Starting from a global perspective, many countries are introducing and shaping regulations to guide the safe use of AI. Along with the extensive AI narrative in the U.S., frameworks like the EU AI Act, the UK’s AI regulation framework, China’s measures to regulate generative AI models, the G7 Hiroshima AI Process, and the Singapore Model AI Governance Framework reflect an international drive to steer advances in AI.
In the U.S., AI regulations have certainly had their share of plot twists. Let’s start by reviewing the AI directives issued during the Biden administration. The fundamental directive issued was Executive Order 14110 (October 30, 2023) entitled, “Safe, Secure, and Trustworthy Development and Use of Artificial Intelligence.” This directive put measures in place for the regulation and oversight of AI on a federal level.
Per Forbes, the two primary goals of the executive order were to:
However, when Trump retook office in 2025, he tackled the subject of AI headfirst in his initial barrage of executive orders, revoking 78 of Biden’s regulations, including order 14110. What was their thinking behind this? Well, per the administration’s fact sheet, Biden’s order “hampered the private sector’s ability to innovate in AI by imposing government control over AI development and deployment.”
This shift was formalized with Executive Order 14179, “Removing Barriers to American Leadership in Artificial Intelligence,” which mandated a plan to promote AI development that is free from ideological bias or social agendas. It required federal agencies to revise or rescind conflicting policies.
More recently, in July, 2025, the White House unveiled its comprehensive AI Action Plan, focussing on three pillars: “accelerating AI innovation, building AI infrastructure, and leading in international AI diplomacy and security.” This was a clear shift towards a deregulation-first stance that prioritizes global AI dominance above all.
AI transparency is about how open or transparent an AI system is. It’s about the degree of visibility into how an AI system is developed, the data it’s trained on, and how it makes decisions and communicates. Transparency is essential for mitigating risks, like an AI system perpetuating harmful biases or its misuse in high-risk applications.

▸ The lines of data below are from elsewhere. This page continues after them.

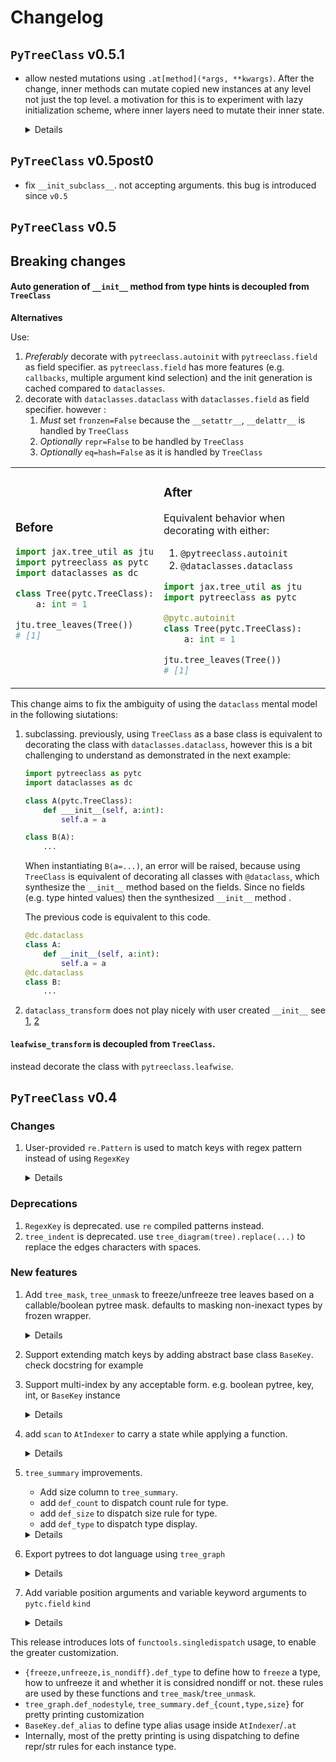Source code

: # Changelog

## `PyTreeClass` v0.5.1
- allow nested mutations using `.at[method](*args, **kwargs)`.
  After the change, inner methods can mutate copied new instances at any level not just the top level.
  a motivation for this is to experiment with lazy initialization scheme, where inner layers need to mutate their inner state.


  <details>

    ```python

    import pytreeclass as pytc
    import jax.random as jr
    from typing import Any
    import jax
    import jax.numpy as jnp


    @pytc.autoinit
    class LazyLinear(pytc.TreeClass):
        out_features: int

        def param(self, name: str, value: Any):
            if name not in vars(self):
                setattr(self, name, value)
            return vars(self)[name]

        def __call__(self, x: jax.Array, *, key: jr.KeyArray = jr.PRNGKey(0)):
            in_features = self.param("in_features", x.shape[-1])
            weight = self.param("weight", jnp.ones((in_features, self.out_features)))
            bias = self.param("bias", jnp.zeros((self.out_features,)))
            return x @ weight + bias


    @pytc.autoinit
    class StackedLinear(pytc.TreeClass):
        l1: LazyLinear = LazyLinear(10)
        l2: LazyLinear = LazyLinear(10)

        def call(self, x: jax.Array):
            return self.l2(self.l1(x))

    l = StackedLinear()
    print(repr(l))
    # StackedLinear(l1=LazyLinear(out_features=10), l2=LazyLinear(out_features=10))


    _, ll = l.at["call"](jnp.ones((1, 5)))
    ll
    # StackedLinear(
    #   l1=LazyLinear(
    #     out_features=10, 
    #     in_features=5, 
    #     weight=f32[5,10](μ=1.00, σ=0.00, ∈[1.00,1.00]), 
    #     bias=f32[10](μ=0.00, σ=0.00, ∈[0.00,0.00])
    #   ), 
    #   l2=LazyLinear(
    #     out_features=10, 
    #     in_features=10, 
    #     weight=f32[10,10](μ=1.00, σ=0.00, ∈[1.00,1.00]), 
    #     bias=f32[10](μ=0.00, σ=0.00, ∈[0.00,0.00])
    #   )
    # )

    ```
    </details>

## `PyTreeClass` v0.5post0

- fix `__init_subclass__`. not accepting arguments. this bug is introduced since `v0.5`


## `PyTreeClass` v0.5

## Breaking changes

#### __Auto generation of `__init__` method from type hints is decoupled from `TreeClass`__

__Alternatives__

Use:

1) _Preferably_ decorate with `pytreeclass.autoinit` with `pytreeclass.field` as field specifier. as `pytreeclass.field` has more features (e.g. `callbacks`, multiple argument kind selection) and the init generation is cached compared to `dataclasses`.
2) decorate with `dataclasses.dataclass` with `dataclasses.field` as field specifier. however :
   1) _Must_ set `fronzen=False` because the `__setattr__`, `__delattr__` is handled by `TreeClass`
   2) _Optionally_ `repr=False` to be handled by `TreeClass`
   3) _Optionally_ `eq=hash=False` as it is handled by `TreeClass`

<div align="center">

<table>
<tr>

<td>

### Before

```python
import jax.tree_util as jtu
import pytreeclass as pytc
import dataclasses as dc

class Tree(pytc.TreeClass):
    a: int = 1

jtu.tree_leaves(Tree())
# [1]

```

</td>

<td>

### After
Equivalent behavior when decorating with either: 

1) `@pytreeclass.autoinit`
2) `@dataclasses.dataclass` 

```python
import jax.tree_util as jtu
import pytreeclass as pytc

@pytc.autoinit
class Tree(pytc.TreeClass):
    a: int = 1

jtu.tree_leaves(Tree())
# [1]

```

</td>

<tr>

</table>

</div>


This change aims to fix the ambiguity of using the `dataclass` mental model in the following siutations:

1) subclassing. previously, using `TreeClass` as a base class is equivalent to decorating the class with `dataclasses.dataclass`, however this is a bit challenging to understand as demonstrated in the next example:

    ``` python
    import pytreeclass as pytc
    import dataclasses as dc

    class A(pytc.TreeClass):
        def ___init__(self, a:int):
            self.a = a

    class B(A):
        ...

    ```

    When instantiating `B(a=...)`, an error will be raised, because using `TreeClass` is equivalent of decorating all classes with `@dataclass`, which synthesize the `__init__` method based on the fields.
    Since no fields (e.g. type hinted values) then the synthesized `__init__` method .

    The previous code is equivalent to this code.

    ```python
    @dc.dataclass
    class A:
        def __init__(self, a:int):
            self.a = a
    @dc.dataclass
    class B:
        ...
    ```

2) `dataclass_transform` does not play nicely with user created `__init__` see [1](https://github.com/microsoft/pyright/issues/4738), [2](https://github.com/python/typing/discussions/1187)


#### `leafwise_transform` is decoupled from `TreeClass`.

instead decorate the class with `pytreeclass.leafwise`.


## `PyTreeClass` v0.4

### Changes

1) User-provided `re.Pattern` is used to match keys with regex pattern instead of using `RegexKey`

    <details>

    Example:

    ```python
    import pytreeclass as pytc
    import re 

    tree = {"l1":1, "l2":2, "b":3}
    tree = pytc.AtIndexer(tree)
    tree.at[re.compile("l.*")].get()
    # {'b': None, 'l1': 1, 'l2': 2}
    ```
    </details>

### Deprecations
1) `RegexKey`  is deprecated. use `re` compiled patterns instead.
2) `tree_indent` is deprecated. use `tree_diagram(tree).replace(...)` to replace the edges characters with spaces.

### New features

1)  Add  `tree_mask`, `tree_unmask` to freeze/unfreeze tree leaves based on a callable/boolean pytree mask. defaults to masking non-inexact types by frozen wrapper.
    <details>

    Example: Pass non-`jax` types through `jax` transformation without error.

    ```python
    # pass non-differentiable values to `jax.grad`
    import pytreeclass as pytc
    import jax
    @jax.grad
    def square(tree):
        tree = pytc.tree_unmask(tree)
        return tree[0]**2
    tree = (1., 2)  # contains a non-differentiable node
    square(pytc.tree_mask(tree))
    # (Array(2., dtype=float32, weak_type=True), #2)
    ```

    </details>



2) Support extending match keys by adding abstract base class `BaseKey`. check      docstring for example


3) Support multi-index by any acceptable form. e.g. boolean pytree, key, int, or `BaseKey` instance

    <details>


    Example:

    ```python

    import pytreeclass as pytc
    tree = {"l1":1, "l2":2, "b":3}
    tree = pytc.AtIndexer(tree)
    tree.at["l1","l2"].get()
    # {'b': None, 'l1': 1, 'l2': 2}

    ```
    </details>


4) add `scan` to `AtIndexer` to carry a state while applying a function.
    
    <details>

    Example:

    ```python

    import pytreeclass as pytc
    def scan_func(leaf, state):
        # increase the state by 1 for each function call
        return leaf**2, state+1

    tree = {"l1": 1, "l2": 2, "b": 3}
    tree = pytc.AtIndexer(tree)
    tree, state = tree.at["l1", "l2"].scan(scan_func, 0)
    state
    # 2
    tree
    # {'b': 3, 'l1': 1, 'l2': 4}

    ```
    </details>


5) `tree_summary` improvements.

   - Add size column to `tree_summary`.
   - add `def_count` to dispatch count rule for type.
   - add `def_size` to dispatch size rule for type.
   - add `def_type` to dispatch type display.

    <details>

    Example:

    ```python

    import pytreeclass as pytc
    import jax.numpy as jnp

    x = jnp.ones((5, 5))

    print(pytc.tree_summary([1, 2, 3, x]))
    # ┌────┬────────┬─────┬───────┐
    # │Name│Type    │Count│Size   │
    # ├────┼────────┼─────┼───────┤
    # │[0] │int     │1    │       │
    # ├────┼────────┼─────┼───────┤
    # │[1] │int     │1    │       │
    # ├────┼────────┼─────┼───────┤
    # │[2] │int     │1    │       │
    # ├────┼────────┼─────┼───────┤
    # │[3] │f32[5,5]│25   │100.00B│
    # ├────┼────────┼─────┼───────┤
    # │Σ   │list    │28   │100.00B│
    # └────┴────────┴─────┴───────┘

    # make list display its number of elements
    # in the type row
    @pytc.tree_summary.def_type(list)
    def _(_: list) -> str:
        return f"List[{len(_)}]"

    print(pytc.tree_summary([1, 2, 3, x]))
    # ┌────┬────────┬─────┬───────┐
    # │Name│Type    │Count│Size   │
    # ├────┼────────┼─────┼───────┤
    # │[0] │int     │1    │       │
    # ├────┼────────┼─────┼───────┤
    # │[1] │int     │1    │       │
    # ├────┼────────┼─────┼───────┤
    # │[2] │int     │1    │       │
    # ├────┼────────┼─────┼───────┤
    # │[3] │f32[5,5]│25   │100.00B│
    # ├────┼────────┼─────┼───────┤
    # │Σ   │List[4] │28   │100.00B│
    # └────┴────────┴─────┴───────┘

    ```

    </details>


6) Export pytrees to dot language using `tree_graph`

    <details>

    ```python
    # define custom style for a node by dispatching on the value
    # the defined function should return a dict of attributes
    # that will be passed to graphviz.
    import pytreeclass as pytc
    tree = [1, 2, dict(a=3)]
    @pytc.tree_graph.def_nodestyle(list)
    def _(_) -> dict[str, str]:
        return dict(shape="circle", style="filled", fillcolor="lightblue")
    dot_graph = graphviz.Source(pytc.tree_graph(tree))
    dot_graph
    ```

    ![image](https://github.com/ASEM000/PyTreeClass/assets/48389287/1d5168f0-2696-4d46-bdec-5338b0619605)

7) Add variable position arguments and variable keyword arguments to `pytc.field` `kind`

    <details>

    ```python
    import pytreeclass as pytc


    class Tree(pytc.TreeClass):
        a: int = pytc.field(kind="VAR_POS")
        b: int = pytc.field(kind="POS_ONLY")
        c: int = pytc.field(kind="VAR_KW")
        d: int
        e: int = pytc.field(kind="KW_ONLY")


    Tree.__init__
    # <function __main__.Tree.__init__(self, b: int, /, d: int, *a: int, e: int, **c: int) -> None>
    ```
    </details>


This release introduces lots of `functools.singledispatch` usage, to enable the greater customization.
- `{freeze,unfreeze,is_nondiff}.def_type` to define how to `freeze` a type, how to unfreeze it and whether it is considred nondiff or not. these rules are used by these functions and `tree_mask`/`tree_unmask`.
- `tree_graph.def_nodestyle`, `tree_summary.def_{count,type,size}` for pretty printing customization
- `BaseKey.def_alias` to define type alias usage inside `AtIndexer`/`.at`
- Internally, most of the pretty printing is using dispatching to define repr/str rules for each instance type.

The current U.S. administration is pushing their goal to win the AI race without the apparent hindrance of guardrails. But with no clear AI governance directives in place, rapid progress could increase societal risks. And that’s where practical risk management solutions like AI transparency are key. Transparency is a vital component in managing the risks associated with AI systems.
Considering that 95% of AI companies lack policies to help their customers understand how their AI systems work, let’s examine the impact a lack of transparency can have on businesses and consumers.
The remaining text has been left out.